As always, opinions are my own, not those of Lichess.org.

Players have complained about problems with the rating system many times in Lichess Feedback, and Dr. Glickman (also author of the US Chess Rating system) proposes a peer-reviewed solution targeting those problems along with an explanation of how it works.

Reading Lichess' source and commit history clearly indicates an attempt to use Glicko-2 without defining a "rating period" during which all games are concurrently rated (instead of games being rated one at a time). US Chess and FIDE rate games in batches, demonstrating value in publishing stable ratings as well as live rating previews.

Rating games in "rating period" batches as Glickman suggests would yield the predictable outcomes Glickman suggests (volatility increases when upsets occur and decreases otherwise; and RD increases based upon volatility).

The problem with the Elo system that the Glicko system addresses has to do with the reliability of a player’s rating. Suppose two players, both rated 1700, played a tournament game with the first player defeating the second. Under the US Chess Federation’s version of the Elo system, the first player would gain 16 rating points and the second player would lose 16 points. But suppose that the first player had just returned to tournament play after many years, while the second player plays every weekend...

Lichess hasn't implemented true Glicko-2 (or Glicko-Boost) since it's costly to implement (both in terms of coding/maintenance as well as the overhead of computing stable and live ratings); Lichess instead prefers to moderate at greater cost than necessary. The entire purpose of Glicko-2 is to mitigate ratings errors (including abuse) less mitigated by Glicko-1 and even less mitigated by the Lichess rating system:

Every player in the Glicko-2 system has a rating, r, a rating deviation, RD, and a rating volatility σ. The volatility measure indicates the degree of expected fluctuation in a player’s rating. The volatility measure is high when a player has erratic performances (e.g., when the player has had exceptionally strong results after a period of stability), and the volatility measure is low when the player performs at a consistent level.

As with the original Glicko system, it is usually informative to summarize a player’s strength in the form of an interval (rather than merely report a rating). One way to do this is to report a 95% confidence interval. The lowest value in the interval is the player’s rating minus twice the RD, and the highest value is the player’s rating plus twice the RD. So, for example, if a player’s rating is 1850 and the RD is 50, the interval would go from 1750 to 1950. We would then say that we’re 95% confident that the player’s actual strength is between 1750 and 1950.
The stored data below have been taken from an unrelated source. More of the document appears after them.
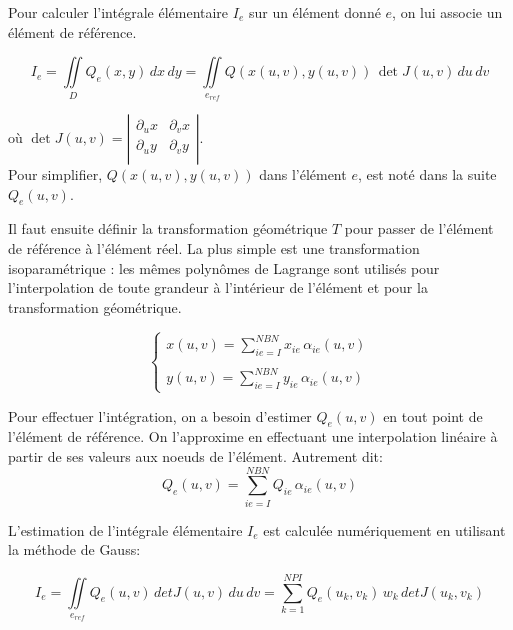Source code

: \documentclass[a4paper, 10pt]{article}
\begin{document}
Pour calculer l'intégrale élémentaire $I_e$ sur un élément donné $e$, on lui associe
 un élément de référence.

\begin{equation}
I_e=\iint\limits_D {Q_e(x,y)\,dx\,dy} = \iint\limits_{e_{ref}} Q(x(u,v), y(u,v))\, \det J(u,v)\, {du}\,  dv
\end{equation}

où
$
\det J(u,v)=
\left|
\begin{array}{rr} \partial_u x  & \partial_v x \\ \partial_u y  & \partial_v y \\ \end{array}
\right|  
$.\\

Pour simplifier, $Q(x(u,v), y(u,v))$ dans l'élément $e$, est noté dans la suite $Q_e(u,v)$.

Il faut ensuite définir la transformation géométrique $T$ pour passer de l'élément de référence à l'élément réel.
La plus simple est une transformation isoparamétrique :  les mêmes polynômes de Lagrange sont utilisés
pour  l'interpolation de toute grandeur à l'intérieur de l'élément  et pour la transformation géométrique.

\begin{equation}
\left\{ {\begin{array}{*{20}{c}}
 x(u,v)=\sum_{ie=I}^{NBN} x_{ie}\, \alpha_{ie}(u,v) \\ \\
y(u,v)=\sum_{ie=I}^{NBN} y_{ie}\, \alpha_{ie}(u,v)  
\end{array}} \right.
\end{equation}

Pour effectuer l'intégration, on a besoin d'estimer $Q_e(u,v)$ en tout point de l'élément de référence. 
On l'approxime en effectuant une interpolation linéaire à partir de ses valeurs aux noeuds de l'élément.
Autrement dit:
\begin{equation}
Q_e(u,v)=\sum_{ie=I}^{NBN} Q_{ie}\, \alpha_{ie}(u,v)
\end{equation}

L'estimation de l'intégrale élémentaire $I_e$ est calculée numériquement en utilisant la
méthode de Gauss:

\begin{equation}
I_e=\iint\limits_{e_{ref}} Q_e(u,v)\, detJ(u,v)\,  du \,  dv= \sum_{k=1}^{NPI} Q_e(u_k, v_k)\, w_k \, detJ(u_k, v_k)
\end{equation}
\end{document}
Even with an ideal rating system, nobody would want to play against an opponent who artificially manipulates their rating, but most of an abuser's "fun" is removed (and most of that damage mitigated) whose volatile rating quickly rebounds back to normal with minimal damage to opponents' stable ratings.


Years ago, cheaters and "peaksitters" were easily appearing on leaderboards, and we at Lichess easily implemented a Pareto optimal mitigation (decrease the RD cutoff for leaderboard eligibility, so cheaters could be more easily detected and so "peaksitters" quickly fall off). We at Lichess mitigated nontrivial problems, too!

  • Introducing RD aging, so inactive players don't heavily influence opponents' ratings (as Glickman explained, RD aging is a fundamental difference betwen Elo and Glicko-1)
  • Decreasing the artificial RD floor to stabilize ratings of active players who otherwise may be tempted to "peaksit" after a winning streak or throw insults after a losing streak (but because "volatility" is not computed the Glicko-2 way, a floor still exists)

In theory, ratings abuse might be further mitigated by showing a false rating to a would-be abuser, and showing their "true" rating to their opponent and using that "true" rating to rate games, similar to how US Chess uses rating floors. Of course abusers would still be banned, but could they be stopped from damaging others in the first place?

"Trying is the first step toward failure." - Homer Simpson


Image credit: Mark Glickman

  • For ease of understanding, I refer to the Glicko system as Glicko-1.